-------- EXERCISE INPUTS --------
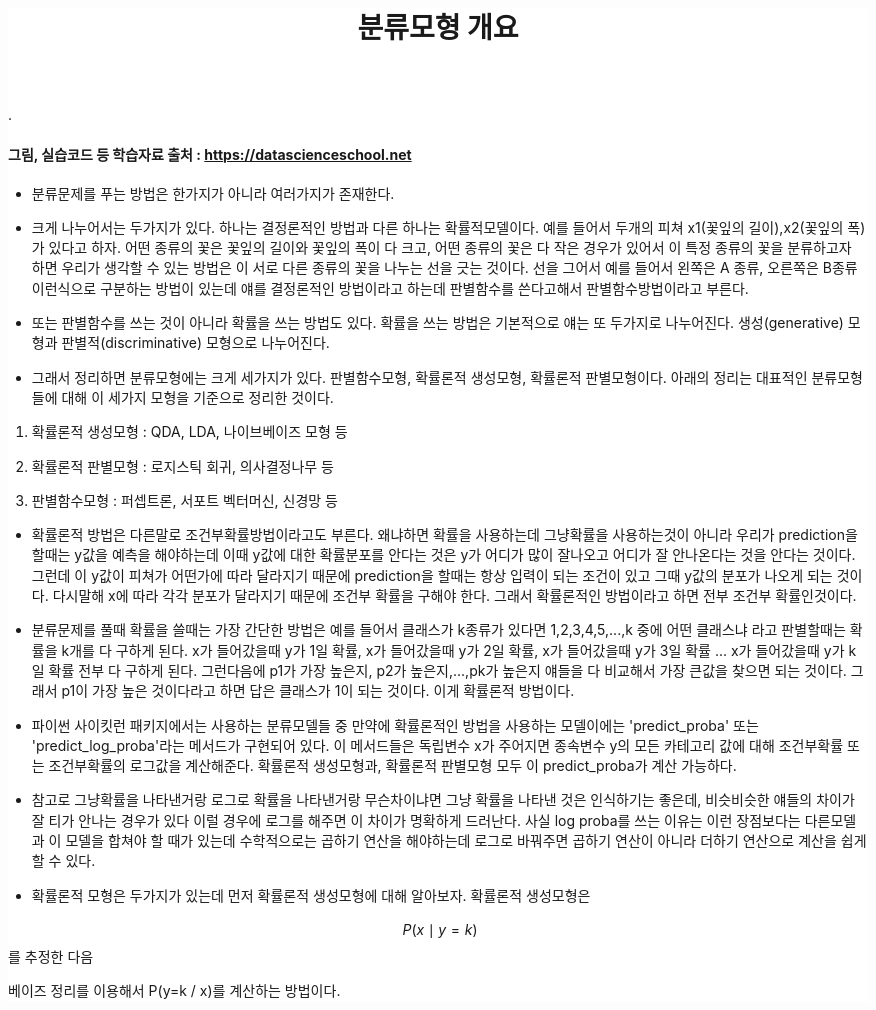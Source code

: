 ﻿---
layout: post
title: "분류모형 개요"
tags: [Classification]
comments: true
---

.

#### 그림, 실습코드 등 학습자료 출처 : https://datascienceschool.net

- 분류문제를 푸는 방법은 한가지가 아니라 여러가지가 존재한다.


- 크게 나누어서는 두가지가 있다. 하나는 결정론적인 방법과 다른 하나는 확률적모델이다. 예를 들어서 두개의 피쳐 x1(꽃잎의 길이),x2(꽃잎의 폭)가 있다고 하자. 어떤 종류의 꽃은 꽃잎의 길이와 꽃잎의 폭이 다 크고, 어떤 종류의 꽃은 다 작은 경우가 있어서 이 특정 종류의 꽃을 분류하고자 하면 우리가 생각할 수 있는 방법은 이 서로 다른 종류의 꽃을 나누는 선을 긋는 것이다. 선을 그어서 예를 들어서 왼쪽은 A 종류, 오른쪽은 B종류 이런식으로 구분하는 방법이 있는데 얘를 결정론적인 방법이라고 하는데 판별함수를 쓴다고해서 판별함수방법이라고 부른다. 


- 또는 판별함수를 쓰는 것이 아니라 확률을 쓰는 방법도 있다. 확률을 쓰는 방법은 기본적으로 얘는 또 두가지로 나누어진다. 생성(generative) 모형과 판별적(discriminative) 모형으로 나누어진다.


- 그래서 정리하면 분류모형에는 크게 세가지가 있다. 판별함수모형, 확률론적 생성모형, 확률론적 판별모형이다. 아래의 정리는 대표적인 분류모형들에 대해 이 세가지 모형을 기준으로 정리한 것이다.

1) 확률론적 생성모형 : QDA, LDA, 나이브베이즈 모형 등

2) 확률론적 판별모형 : 로지스틱 회귀, 의사결정나무 등

3) 판별함수모형 : 퍼셉트론, 서포트 벡터머신, 신경망 등


- 확률론적 방법은 다른말로 조건부확률방법이라고도 부른다. 왜냐하면 확률을 사용하는데 그냥확률을 사용하는것이 아니라 우리가 prediction을 할때는 y값을 예측을 해야하는데 이때 y값에 대한 확률분포를 안다는 것은 y가 어디가 많이 잘나오고 어디가 잘 안나온다는 것을 안다는 것이다. 그런데 이 y값이 피쳐가 어떤가에 따라 달라지기 때문에 prediction을 할때는 항상 입력이 되는 조건이 있고 그때 y값의 분포가 나오게 되는 것이다. 다시말해 x에 따라 각각 분포가 달라지기 때문에 조건부 확률을 구해야 한다. 그래서 확률론적인 방법이라고 하면 전부 조건부 확률인것이다.


- 분류문제를 풀때 확률을 쓸때는 가장 간단한 방법은 예를 들어서 클래스가 k종류가 있다면 1,2,3,4,5,...,k 중에 어떤 클래스냐 라고 판별할때는 확률을 k개를 다 구하게 된다. x가 들어갔을때 y가 1일 확률, x가 들어갔을때 y가 2일 확률, x가 들어갔을때 y가 3일 확률 ... x가 들어갔을때 y가 k일 확률 전부 다 구하게 된다. 그런다음에 p1가 가장 높은지, p2가 높은지,...,pk가 높은지 얘들을 다 비교해서 가장 큰값을 찾으면 되는 것이다. 그래서 p1이 가장 높은 것이다라고 하면 답은 클래스가 1이 되는 것이다. 이게 확률론적 방법이다.


- 파이썬 사이킷런 패키지에서는 사용하는 분류모델들 중 만약에 확률론적인 방법을 사용하는 모델이에는 'predict_proba' 또는 'predict_log_proba'라는 메서드가 구현되어 있다. 이 메서드들은 독립변수 x가 주어지면 종속변수 y의 모든 카테고리 값에 대해 조건부확률 또는 조건부확률의 로그값을 계산해준다. 확률론적 생성모형과, 확률론적 판별모형 모두 이 predict_proba가 계산 가능하다.


- 참고로 그냥확률을 나타낸거랑 로그로 확률을 나타낸거랑 무슨차이냐면 그냥 확률을 나타낸 것은 인식하기는 좋은데, 비슷비슷한 얘들의 차이가 잘 티가 안나는 경우가 있다 이럴 경우에 로그를 해주면 이 차이가 명확하게 드러난다. 사실 log proba를 쓰는 이유는 이런 장점보다는 다른모델과 이 모델을 합쳐야 할 때가 있는데 수학적으로는 곱하기 연산을 해야하는데 로그로 바꿔주면 곱하기 연산이 아니라 더하기 연산으로 계산을 쉽게 할 수 있다.


- 확률론적 모형은 두가지가 있는데 먼저 확률론적 생성모형에 대해 알아보자. 확률론적 생성모형은 

$$\ P(x \mid y=k) $$를 추정한 다음 

베이즈 정리를 이용해서 P(y=k / x)를 계산하는 방법이다.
--------
**WHAT IS BEING ASKED**
Reproduce all lines from the records above that include the word "판별함수모형".

**OUTPUT OF THE EXERCISE**
- 그래서 정리하면 분류모형에는 크게 세가지가 있다. 판별함수모형, 확률론적 생성모형, 확률론적 판별모형이다. 아래의 정리는 대표적인 분류모형들에 대해 이 세가지 모형을 기준으로 정리한 것이다.
3) 판별함수모형 : 퍼셉트론, 서포트 벡터머신, 신경망 등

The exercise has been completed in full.